In the latest revision, the board decided instead to parse the longevity payments out, so that the superintendent will receive an additional $1,363.64 per month from July 2019 until April 2021. Patrick said this was done to be fair due to retirement calculations. The automatic pay increase based on a pay raise enacted by the Alabama Legislature won’t apply to these longevity payments. 

“Everyone was given the opportunity to participate in the negotiation process,” Patrick said. “We had two committees that were formed. Everyone who did not participate in the first committee was asked point-blank if they would be willing to serve on that committee. The board president has to serve on the committee. The only other person who said he could serve was Reverend Baird.” 




Patrick said revising the contract was a long process of back and forth with negotiations; also, several e-mails went out to board members, asking for feedback or anything they felt like they wanted to see implemented or changed in the contract. 

“Everyone was given an opportunity to give input,” Patrick added. 

As of July 1, the superintendent’s salary rose to from $165,000 to $175,890, an increase of $10,890. Previously, the board had raised the superintendent’s salary by nine percent in 2016 – from $147,664 to $165,000, an increase of $17,336. Patrick said this last increase in salary is not a raise by the board, but that when the state votes to give employees in the school system a raise the superintendent also gets a raise. She said that this amount reflects that fact. 




Other benefits included in the contract are a school board vehicle for official business, which includes all maintenance, fuel, and insurance; a $1,000 per month housing allowance; business expenses; health insurance; retirement; 15 days of paid vacation that can be carried up to 30 days; personal leave as accorded to the board; and reimbursement of reasonable professional development expenses.  

How does Wilkes’ salary compare to the rest of the superintendents in Alabama? According to Alabama Department of Education data, there are 206 superintendents in the state. Superintendent Wilkes is in 17thplace per the 2019 report. If only counting city systems, Wilkes comes in at 11thplace for salary.

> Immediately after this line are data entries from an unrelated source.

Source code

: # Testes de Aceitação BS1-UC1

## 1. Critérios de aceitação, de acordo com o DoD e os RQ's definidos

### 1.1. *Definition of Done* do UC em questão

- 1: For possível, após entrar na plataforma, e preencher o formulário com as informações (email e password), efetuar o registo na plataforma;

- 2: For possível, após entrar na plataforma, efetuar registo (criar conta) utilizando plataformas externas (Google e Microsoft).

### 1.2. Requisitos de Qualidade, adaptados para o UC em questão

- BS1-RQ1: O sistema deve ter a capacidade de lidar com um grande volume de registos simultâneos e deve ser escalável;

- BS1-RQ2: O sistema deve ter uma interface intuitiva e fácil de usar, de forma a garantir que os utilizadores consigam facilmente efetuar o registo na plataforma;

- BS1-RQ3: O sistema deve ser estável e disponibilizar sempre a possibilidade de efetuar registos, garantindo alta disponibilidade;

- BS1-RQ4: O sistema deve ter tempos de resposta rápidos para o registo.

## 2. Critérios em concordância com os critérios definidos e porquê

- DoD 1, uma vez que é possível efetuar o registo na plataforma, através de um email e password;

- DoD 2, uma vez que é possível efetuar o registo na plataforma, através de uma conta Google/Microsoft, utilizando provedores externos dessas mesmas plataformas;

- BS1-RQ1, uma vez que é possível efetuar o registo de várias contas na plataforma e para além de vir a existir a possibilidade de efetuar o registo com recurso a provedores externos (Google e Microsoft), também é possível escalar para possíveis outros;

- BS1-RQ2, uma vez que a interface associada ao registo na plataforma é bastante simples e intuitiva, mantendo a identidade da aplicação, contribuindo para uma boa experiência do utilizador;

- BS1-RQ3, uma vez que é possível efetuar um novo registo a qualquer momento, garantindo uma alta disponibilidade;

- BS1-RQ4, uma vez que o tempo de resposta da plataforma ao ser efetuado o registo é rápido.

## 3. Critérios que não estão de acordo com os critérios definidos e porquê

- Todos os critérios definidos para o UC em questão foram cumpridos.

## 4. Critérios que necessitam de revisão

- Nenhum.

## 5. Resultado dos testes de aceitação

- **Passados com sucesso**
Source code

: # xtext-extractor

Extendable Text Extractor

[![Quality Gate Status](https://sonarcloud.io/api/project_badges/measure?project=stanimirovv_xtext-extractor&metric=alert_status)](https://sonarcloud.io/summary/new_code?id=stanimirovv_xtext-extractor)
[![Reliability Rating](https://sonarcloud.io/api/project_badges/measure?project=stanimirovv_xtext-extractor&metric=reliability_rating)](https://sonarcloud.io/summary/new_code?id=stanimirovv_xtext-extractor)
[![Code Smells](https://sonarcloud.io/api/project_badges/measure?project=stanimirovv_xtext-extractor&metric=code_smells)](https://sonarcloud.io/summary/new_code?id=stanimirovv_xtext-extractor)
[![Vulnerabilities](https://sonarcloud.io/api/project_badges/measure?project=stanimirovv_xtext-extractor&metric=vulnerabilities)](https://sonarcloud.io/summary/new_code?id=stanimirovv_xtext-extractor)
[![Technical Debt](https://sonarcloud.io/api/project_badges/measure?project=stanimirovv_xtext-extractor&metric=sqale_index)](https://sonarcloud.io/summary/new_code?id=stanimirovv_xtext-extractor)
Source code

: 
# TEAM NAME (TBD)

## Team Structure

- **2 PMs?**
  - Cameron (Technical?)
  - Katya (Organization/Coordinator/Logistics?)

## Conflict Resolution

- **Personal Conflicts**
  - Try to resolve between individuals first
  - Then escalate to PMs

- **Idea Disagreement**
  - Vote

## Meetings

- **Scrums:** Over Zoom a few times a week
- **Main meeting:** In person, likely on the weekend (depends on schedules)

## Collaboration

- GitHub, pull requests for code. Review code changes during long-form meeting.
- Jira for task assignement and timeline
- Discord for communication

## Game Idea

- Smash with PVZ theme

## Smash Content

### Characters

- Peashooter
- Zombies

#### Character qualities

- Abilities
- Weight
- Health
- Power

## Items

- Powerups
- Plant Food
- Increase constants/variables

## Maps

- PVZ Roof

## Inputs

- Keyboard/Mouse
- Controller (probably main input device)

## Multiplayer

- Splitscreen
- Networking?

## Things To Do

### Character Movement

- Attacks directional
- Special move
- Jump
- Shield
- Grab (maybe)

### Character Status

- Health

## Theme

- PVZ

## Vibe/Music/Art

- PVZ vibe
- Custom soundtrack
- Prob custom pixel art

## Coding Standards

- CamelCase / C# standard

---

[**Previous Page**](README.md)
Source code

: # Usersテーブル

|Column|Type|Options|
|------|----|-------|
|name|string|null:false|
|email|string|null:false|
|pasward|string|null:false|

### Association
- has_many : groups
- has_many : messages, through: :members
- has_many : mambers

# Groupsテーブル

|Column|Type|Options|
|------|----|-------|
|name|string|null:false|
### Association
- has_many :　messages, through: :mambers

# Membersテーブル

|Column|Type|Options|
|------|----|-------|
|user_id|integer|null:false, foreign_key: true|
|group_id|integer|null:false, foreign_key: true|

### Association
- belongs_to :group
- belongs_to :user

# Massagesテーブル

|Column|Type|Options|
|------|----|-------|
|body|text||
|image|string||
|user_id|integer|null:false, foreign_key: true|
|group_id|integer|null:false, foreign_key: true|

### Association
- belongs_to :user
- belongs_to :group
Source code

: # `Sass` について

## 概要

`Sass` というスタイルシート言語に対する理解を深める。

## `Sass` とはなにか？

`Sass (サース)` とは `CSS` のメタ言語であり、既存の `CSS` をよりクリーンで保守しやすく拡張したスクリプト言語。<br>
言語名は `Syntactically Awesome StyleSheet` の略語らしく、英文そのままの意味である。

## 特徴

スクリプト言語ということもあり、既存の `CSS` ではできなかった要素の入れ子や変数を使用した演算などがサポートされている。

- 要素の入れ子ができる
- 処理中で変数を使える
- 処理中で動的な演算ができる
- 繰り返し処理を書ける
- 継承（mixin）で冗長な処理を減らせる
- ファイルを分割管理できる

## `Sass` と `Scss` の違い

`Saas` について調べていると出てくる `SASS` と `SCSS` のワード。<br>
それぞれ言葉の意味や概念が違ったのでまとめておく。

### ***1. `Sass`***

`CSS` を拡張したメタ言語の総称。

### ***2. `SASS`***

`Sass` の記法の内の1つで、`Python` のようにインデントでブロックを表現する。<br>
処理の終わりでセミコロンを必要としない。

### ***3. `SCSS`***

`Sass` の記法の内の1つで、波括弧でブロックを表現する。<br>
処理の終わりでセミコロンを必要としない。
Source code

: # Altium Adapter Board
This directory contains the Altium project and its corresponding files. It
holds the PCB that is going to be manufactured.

The highest paid superintendent is in Jefferson County with a salary of $284,108 and an Average Daily Membership (ADM) of 35,823.05. The lowest paid superintendent in the state is Barbour County with an ADM of 722.40 and a salary of just $19,100. The ADM is an attendance calculation directly tied to student funding which provides a total number of students enrolled for a defined period. Phenix City has an ADM of 6,961.50, which put it in 32ndplace for enrollment for the state. In only city systems, Phenix City ranks 10thin ADM.